- **PROBLEM TO WORK ON**
Search the listing below for the word "System" and copy each line where it appears.
SUPPLIED RECORDS START
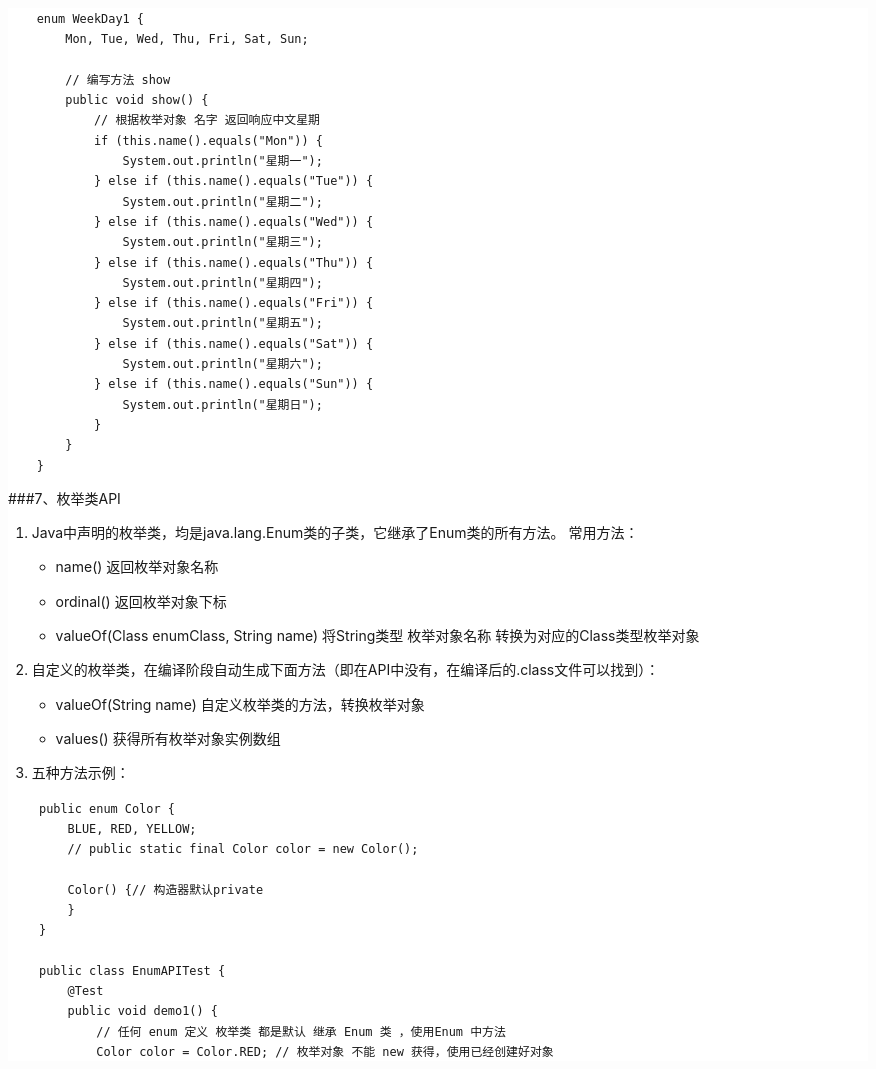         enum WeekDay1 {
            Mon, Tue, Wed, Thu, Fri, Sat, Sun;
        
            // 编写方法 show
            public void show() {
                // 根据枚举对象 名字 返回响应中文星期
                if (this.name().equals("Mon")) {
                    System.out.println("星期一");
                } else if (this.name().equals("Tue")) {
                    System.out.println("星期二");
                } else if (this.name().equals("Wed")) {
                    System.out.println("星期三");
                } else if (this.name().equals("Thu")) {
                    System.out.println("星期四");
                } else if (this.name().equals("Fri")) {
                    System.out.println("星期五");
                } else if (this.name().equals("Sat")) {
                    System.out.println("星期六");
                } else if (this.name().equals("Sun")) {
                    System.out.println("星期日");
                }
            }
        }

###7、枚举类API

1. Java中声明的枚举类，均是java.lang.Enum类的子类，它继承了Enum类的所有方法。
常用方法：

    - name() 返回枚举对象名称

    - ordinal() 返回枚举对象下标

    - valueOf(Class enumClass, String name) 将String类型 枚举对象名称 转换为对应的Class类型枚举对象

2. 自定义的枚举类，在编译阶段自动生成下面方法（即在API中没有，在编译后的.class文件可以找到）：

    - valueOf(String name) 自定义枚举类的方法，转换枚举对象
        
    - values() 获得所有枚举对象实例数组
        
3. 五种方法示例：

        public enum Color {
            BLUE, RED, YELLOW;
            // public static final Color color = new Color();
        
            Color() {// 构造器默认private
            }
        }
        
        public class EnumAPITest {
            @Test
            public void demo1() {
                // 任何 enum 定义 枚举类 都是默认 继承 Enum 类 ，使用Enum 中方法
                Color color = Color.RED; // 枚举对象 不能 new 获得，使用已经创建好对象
SUPPLIED RECORDS END
- **RESPONSE**
                    System.out.println("星期一");
                    System.out.println("星期二");
                    System.out.println("星期三");
                    System.out.println("星期四");
                    System.out.println("星期五");
                    System.out.println("星期六");
                    System.out.println("星期日");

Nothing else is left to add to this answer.